◆ **Work instructions**
Show all lines of the entries in which the word "types" is found.

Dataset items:
-*-
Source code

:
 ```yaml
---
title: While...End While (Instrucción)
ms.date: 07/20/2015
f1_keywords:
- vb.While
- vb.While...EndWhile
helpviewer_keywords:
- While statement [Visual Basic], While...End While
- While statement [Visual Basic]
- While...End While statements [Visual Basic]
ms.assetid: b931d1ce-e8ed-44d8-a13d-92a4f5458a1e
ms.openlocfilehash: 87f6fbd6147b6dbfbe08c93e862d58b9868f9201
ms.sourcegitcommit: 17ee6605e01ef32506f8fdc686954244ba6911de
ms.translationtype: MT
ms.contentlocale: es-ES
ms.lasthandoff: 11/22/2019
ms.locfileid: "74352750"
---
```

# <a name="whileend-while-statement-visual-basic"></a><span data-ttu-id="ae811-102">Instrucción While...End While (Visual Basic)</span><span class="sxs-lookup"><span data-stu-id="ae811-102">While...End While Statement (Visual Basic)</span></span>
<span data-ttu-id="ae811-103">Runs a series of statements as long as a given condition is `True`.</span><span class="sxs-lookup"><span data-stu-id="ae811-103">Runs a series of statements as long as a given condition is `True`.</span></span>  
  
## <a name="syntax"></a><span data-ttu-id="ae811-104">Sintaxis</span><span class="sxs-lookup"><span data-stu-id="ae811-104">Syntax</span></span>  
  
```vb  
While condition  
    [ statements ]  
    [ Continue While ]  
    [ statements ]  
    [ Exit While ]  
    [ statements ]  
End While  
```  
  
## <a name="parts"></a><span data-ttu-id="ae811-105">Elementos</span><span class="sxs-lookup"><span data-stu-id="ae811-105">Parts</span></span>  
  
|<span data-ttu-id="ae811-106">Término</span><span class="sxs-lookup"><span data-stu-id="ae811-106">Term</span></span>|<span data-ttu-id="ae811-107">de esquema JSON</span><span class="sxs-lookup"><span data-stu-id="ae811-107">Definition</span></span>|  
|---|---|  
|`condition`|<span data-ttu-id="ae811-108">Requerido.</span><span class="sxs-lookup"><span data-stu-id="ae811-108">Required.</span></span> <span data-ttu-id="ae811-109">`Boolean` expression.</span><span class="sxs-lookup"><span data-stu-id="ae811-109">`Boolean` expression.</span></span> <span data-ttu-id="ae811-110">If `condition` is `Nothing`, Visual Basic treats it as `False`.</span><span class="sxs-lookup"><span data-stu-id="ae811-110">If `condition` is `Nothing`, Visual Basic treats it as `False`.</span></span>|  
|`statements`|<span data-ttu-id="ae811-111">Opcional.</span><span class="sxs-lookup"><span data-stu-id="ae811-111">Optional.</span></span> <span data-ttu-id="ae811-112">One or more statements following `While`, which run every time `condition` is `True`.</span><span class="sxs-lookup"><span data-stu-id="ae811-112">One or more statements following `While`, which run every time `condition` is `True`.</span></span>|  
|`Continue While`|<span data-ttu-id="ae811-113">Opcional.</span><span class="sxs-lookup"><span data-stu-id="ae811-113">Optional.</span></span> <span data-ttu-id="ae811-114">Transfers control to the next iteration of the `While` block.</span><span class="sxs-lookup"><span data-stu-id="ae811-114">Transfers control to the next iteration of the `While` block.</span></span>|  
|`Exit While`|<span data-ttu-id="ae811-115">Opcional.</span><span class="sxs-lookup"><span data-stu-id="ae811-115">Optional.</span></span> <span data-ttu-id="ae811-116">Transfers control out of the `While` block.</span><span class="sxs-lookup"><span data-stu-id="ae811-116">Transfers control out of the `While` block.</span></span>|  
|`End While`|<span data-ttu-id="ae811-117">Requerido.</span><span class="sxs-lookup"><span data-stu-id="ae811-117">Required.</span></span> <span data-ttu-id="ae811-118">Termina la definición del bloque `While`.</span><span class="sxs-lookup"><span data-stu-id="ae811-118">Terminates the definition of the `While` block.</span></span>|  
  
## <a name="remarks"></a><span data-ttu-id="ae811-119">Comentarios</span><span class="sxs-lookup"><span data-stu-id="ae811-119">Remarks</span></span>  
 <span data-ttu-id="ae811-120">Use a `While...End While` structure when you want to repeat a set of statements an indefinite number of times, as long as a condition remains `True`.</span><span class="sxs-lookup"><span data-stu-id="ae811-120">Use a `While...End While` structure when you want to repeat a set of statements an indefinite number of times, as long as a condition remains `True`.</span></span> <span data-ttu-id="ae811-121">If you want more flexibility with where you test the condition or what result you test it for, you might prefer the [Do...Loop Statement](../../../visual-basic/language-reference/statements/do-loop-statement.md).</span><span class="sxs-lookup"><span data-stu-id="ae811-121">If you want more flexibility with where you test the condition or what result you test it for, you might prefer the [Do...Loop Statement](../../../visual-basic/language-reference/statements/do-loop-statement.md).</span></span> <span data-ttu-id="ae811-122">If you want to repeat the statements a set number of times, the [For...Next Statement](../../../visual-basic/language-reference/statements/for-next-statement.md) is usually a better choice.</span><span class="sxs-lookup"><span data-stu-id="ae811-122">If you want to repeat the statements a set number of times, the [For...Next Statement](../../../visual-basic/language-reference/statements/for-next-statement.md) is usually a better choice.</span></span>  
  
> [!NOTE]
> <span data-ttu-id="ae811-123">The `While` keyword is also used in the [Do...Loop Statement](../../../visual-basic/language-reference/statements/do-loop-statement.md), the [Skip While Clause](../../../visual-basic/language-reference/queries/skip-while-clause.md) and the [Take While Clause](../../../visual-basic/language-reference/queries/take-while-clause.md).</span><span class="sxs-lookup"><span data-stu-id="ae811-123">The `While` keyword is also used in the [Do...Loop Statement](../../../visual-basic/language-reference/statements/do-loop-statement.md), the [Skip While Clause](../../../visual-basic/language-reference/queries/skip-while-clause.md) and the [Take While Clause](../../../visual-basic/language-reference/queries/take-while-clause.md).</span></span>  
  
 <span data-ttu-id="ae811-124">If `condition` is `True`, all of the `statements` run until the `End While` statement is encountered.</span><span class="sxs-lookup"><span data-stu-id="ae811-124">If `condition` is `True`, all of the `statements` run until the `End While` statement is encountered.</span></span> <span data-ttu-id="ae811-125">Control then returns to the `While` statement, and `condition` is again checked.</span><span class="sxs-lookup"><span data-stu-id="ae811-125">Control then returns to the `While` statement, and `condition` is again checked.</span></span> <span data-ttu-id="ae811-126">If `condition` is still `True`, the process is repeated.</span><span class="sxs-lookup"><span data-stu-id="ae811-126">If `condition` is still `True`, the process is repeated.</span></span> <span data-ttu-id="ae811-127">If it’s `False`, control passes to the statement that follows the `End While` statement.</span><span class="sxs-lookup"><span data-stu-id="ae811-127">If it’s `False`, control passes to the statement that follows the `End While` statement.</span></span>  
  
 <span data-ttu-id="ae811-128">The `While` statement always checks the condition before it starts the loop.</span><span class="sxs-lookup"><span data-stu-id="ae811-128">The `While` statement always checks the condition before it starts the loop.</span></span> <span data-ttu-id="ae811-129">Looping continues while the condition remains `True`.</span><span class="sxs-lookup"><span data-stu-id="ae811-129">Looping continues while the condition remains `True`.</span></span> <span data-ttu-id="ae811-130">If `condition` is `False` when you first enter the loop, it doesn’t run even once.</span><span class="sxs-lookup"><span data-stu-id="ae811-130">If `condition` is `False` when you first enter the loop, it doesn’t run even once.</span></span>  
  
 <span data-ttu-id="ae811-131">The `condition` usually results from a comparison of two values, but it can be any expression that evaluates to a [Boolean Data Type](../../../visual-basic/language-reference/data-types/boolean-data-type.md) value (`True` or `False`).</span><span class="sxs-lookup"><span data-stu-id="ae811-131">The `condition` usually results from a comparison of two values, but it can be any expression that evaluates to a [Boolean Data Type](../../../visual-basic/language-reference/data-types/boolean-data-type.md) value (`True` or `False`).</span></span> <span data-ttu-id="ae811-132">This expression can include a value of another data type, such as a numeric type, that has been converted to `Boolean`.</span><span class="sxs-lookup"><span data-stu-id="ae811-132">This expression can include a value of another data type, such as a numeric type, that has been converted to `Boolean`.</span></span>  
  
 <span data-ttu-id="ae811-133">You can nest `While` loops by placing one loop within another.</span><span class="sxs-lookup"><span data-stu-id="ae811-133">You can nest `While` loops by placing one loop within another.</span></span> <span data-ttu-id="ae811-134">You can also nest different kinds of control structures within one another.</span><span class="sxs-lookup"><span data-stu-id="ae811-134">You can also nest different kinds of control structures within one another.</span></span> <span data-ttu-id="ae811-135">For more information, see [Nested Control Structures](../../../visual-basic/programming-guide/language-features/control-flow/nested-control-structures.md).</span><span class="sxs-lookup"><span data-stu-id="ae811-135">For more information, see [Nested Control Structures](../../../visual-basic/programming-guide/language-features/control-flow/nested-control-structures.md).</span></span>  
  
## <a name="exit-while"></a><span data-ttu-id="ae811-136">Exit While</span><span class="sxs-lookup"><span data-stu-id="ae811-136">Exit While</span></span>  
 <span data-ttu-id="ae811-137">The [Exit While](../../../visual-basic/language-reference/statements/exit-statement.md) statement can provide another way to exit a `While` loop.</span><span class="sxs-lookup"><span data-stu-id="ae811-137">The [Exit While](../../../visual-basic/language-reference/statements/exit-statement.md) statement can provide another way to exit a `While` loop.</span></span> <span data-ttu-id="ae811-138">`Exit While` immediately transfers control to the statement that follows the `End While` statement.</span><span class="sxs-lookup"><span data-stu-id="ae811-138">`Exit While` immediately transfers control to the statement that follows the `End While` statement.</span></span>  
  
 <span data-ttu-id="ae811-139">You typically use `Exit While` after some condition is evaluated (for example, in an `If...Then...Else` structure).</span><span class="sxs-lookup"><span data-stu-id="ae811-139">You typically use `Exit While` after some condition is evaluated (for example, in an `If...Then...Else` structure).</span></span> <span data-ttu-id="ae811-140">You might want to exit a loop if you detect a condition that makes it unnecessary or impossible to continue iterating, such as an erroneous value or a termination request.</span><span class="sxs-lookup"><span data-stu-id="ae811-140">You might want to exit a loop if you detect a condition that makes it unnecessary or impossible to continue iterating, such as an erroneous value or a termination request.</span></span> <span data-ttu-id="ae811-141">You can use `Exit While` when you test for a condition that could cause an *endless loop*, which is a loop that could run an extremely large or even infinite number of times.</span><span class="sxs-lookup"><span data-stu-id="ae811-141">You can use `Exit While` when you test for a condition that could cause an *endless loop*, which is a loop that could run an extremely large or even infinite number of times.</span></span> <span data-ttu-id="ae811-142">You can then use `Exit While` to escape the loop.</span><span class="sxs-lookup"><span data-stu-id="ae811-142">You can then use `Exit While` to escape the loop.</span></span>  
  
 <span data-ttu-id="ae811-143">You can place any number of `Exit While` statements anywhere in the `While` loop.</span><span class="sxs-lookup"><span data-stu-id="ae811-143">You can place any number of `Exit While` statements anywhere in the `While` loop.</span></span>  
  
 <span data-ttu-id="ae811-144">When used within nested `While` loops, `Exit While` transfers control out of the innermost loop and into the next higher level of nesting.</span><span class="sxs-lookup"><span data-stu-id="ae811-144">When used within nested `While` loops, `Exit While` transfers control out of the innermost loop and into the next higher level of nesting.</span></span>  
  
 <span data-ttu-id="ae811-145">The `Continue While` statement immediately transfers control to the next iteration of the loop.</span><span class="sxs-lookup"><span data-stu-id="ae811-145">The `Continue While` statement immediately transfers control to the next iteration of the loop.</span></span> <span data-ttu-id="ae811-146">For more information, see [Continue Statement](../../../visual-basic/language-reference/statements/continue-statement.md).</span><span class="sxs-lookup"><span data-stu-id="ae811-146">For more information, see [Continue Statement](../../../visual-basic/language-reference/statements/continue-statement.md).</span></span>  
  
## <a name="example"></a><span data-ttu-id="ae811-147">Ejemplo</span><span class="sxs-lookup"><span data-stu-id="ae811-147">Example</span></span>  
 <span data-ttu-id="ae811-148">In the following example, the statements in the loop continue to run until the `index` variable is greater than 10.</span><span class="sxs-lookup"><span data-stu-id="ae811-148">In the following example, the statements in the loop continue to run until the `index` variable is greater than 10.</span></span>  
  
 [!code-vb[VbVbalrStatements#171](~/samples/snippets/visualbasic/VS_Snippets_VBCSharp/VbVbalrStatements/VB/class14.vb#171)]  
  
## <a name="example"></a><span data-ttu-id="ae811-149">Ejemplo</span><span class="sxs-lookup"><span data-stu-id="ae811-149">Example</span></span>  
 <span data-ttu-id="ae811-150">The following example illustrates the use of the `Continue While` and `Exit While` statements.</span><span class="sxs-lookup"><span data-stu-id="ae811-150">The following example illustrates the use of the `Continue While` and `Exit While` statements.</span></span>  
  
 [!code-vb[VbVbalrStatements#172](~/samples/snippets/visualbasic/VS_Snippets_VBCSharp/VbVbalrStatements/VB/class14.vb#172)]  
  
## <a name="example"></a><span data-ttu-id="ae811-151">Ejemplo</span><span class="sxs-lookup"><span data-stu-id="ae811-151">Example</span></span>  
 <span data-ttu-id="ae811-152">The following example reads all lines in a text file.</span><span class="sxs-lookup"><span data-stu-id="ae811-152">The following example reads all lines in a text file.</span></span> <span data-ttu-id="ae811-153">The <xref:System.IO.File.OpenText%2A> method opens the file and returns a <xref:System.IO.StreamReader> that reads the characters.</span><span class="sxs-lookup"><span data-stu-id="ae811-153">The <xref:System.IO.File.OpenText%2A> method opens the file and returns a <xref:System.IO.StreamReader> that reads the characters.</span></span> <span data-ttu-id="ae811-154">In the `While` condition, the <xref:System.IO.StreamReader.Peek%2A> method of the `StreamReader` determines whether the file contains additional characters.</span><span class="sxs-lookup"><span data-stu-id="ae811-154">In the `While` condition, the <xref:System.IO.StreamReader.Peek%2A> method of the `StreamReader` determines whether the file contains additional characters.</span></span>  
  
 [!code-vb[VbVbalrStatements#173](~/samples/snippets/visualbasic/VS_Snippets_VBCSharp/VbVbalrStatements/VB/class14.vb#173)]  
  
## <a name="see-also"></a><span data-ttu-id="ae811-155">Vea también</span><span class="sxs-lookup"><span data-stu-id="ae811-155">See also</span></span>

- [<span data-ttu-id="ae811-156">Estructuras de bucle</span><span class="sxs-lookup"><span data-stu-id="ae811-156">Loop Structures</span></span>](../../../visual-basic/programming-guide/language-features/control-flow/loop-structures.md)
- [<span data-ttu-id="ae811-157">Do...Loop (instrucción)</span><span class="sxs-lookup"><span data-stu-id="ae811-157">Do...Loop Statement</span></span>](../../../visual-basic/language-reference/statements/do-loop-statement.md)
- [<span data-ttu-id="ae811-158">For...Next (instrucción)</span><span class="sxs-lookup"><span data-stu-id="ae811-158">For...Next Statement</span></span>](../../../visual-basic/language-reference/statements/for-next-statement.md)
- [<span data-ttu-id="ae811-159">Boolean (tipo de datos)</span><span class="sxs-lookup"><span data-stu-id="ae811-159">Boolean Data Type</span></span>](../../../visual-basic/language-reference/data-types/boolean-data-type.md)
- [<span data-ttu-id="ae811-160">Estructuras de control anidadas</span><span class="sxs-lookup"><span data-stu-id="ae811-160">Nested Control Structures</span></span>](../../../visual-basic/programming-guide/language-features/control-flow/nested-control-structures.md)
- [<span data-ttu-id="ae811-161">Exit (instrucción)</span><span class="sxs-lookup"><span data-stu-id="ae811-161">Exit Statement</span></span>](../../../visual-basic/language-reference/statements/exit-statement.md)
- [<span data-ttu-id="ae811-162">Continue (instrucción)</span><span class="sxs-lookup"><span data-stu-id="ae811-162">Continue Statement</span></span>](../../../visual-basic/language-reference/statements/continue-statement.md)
-*-
◆ **Response**
 <span data-ttu-id="ae811-131">The `condition` usually results from a comparison of two values, but it can be any expression that evaluates to a [Boolean Data Type](../../../visual-basic/language-reference/data-types/boolean-data-type.md) value (`True` or `False`).</span><span class="sxs-lookup"><span data-stu-id="ae811-131">The `condition` usually results from a comparison of two values, but it can be any expression that evaluates to a [Boolean Data Type](../../../visual-basic/language-reference/data-types/boolean-data-type.md) value (`True` or `False`).</span></span> <span data-ttu-id="ae811-132">This expression can include a value of another data type, such as a numeric type, that has been converted to `Boolean`.</span><span class="sxs-lookup"><span data-stu-id="ae811-132">This expression can include a value of another data type, such as a numeric type, that has been converted to `Boolean`.</span></span>  
- [<span data-ttu-id="ae811-159">Boolean (tipo de datos)</span><span class="sxs-lookup"><span data-stu-id="ae811-159">Boolean Data Type</span></span>](../../../visual-basic/language-reference/data-types/boolean-data-type.md)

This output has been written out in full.